=== Begin Enclosure ===
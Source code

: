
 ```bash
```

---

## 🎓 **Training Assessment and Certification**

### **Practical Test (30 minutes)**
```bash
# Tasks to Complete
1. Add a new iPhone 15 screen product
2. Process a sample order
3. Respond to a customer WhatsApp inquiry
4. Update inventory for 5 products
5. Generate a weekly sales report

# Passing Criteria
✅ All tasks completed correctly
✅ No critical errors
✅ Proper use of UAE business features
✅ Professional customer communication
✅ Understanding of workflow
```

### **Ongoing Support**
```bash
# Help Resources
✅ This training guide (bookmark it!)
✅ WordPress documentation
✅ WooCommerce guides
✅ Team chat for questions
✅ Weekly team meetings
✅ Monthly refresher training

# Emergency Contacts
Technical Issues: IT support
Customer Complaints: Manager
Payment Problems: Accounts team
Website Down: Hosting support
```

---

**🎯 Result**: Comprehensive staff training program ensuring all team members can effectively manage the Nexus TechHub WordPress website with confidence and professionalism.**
=== End Enclosure ===
=== Begin Enclosure ===
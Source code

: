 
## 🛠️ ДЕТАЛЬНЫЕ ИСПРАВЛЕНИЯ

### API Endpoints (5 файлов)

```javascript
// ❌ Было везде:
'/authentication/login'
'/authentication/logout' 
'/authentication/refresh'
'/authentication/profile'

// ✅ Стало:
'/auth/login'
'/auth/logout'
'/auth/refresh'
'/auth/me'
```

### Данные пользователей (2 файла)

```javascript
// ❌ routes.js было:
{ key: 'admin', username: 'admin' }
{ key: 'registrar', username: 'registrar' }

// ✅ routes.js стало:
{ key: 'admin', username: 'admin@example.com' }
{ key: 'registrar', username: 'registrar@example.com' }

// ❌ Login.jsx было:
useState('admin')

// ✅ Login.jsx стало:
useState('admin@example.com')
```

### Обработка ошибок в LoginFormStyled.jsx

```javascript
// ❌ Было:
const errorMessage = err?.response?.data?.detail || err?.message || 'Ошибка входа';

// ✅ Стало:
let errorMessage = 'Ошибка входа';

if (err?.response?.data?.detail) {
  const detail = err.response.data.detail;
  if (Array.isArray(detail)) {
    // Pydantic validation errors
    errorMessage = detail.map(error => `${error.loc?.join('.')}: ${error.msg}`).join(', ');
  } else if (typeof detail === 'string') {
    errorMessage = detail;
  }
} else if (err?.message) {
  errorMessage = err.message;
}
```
=== End Enclosure ===
◆ What is required ◆
Working through the data above, find every line holding "errors" and copy it.

◆ Exercise result ◆
✅ No critical errors
    // Pydantic validation errors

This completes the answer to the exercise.